The task » Count the lines in the entries below that include the word "name". Give nothing but the number.

Given records »

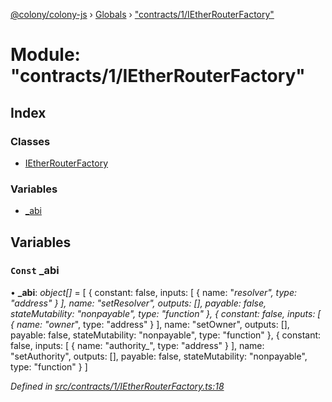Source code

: [@colony/colony-js](../README.md) › [Globals](../globals.md) › ["contracts/1/IEtherRouterFactory"](_contracts_1_ietherrouterfactory_.md)

# Module: "contracts/1/IEtherRouterFactory"

## Index

### Classes

* [IEtherRouterFactory](../classes/_contracts_1_ietherrouterfactory_.ietherrouterfactory.md)

### Variables

* [_abi](_contracts_1_ietherrouterfactory_.md#const-_abi)

## Variables

### `Const` _abi

• **_abi**: *object[]* = [
  {
    constant: false,
    inputs: [
      {
        name: "_resolver",
        type: "address"
      }
    ],
    name: "setResolver",
    outputs: [],
    payable: false,
    stateMutability: "nonpayable",
    type: "function"
  },
  {
    constant: false,
    inputs: [
      {
        name: "owner_",
        type: "address"
      }
    ],
    name: "setOwner",
    outputs: [],
    payable: false,
    stateMutability: "nonpayable",
    type: "function"
  },
  {
    constant: false,
    inputs: [
      {
        name: "authority_",
        type: "address"
      }
    ],
    name: "setAuthority",
    outputs: [],
    payable: false,
    stateMutability: "nonpayable",
    type: "function"
  }
]

*Defined in [src/contracts/1/IEtherRouterFactory.ts:18](https://github.com/JoinColony/colonyJS/blob/60b53ae/src/contracts/1/IEtherRouterFactory.ts#L18)*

Answer space » 6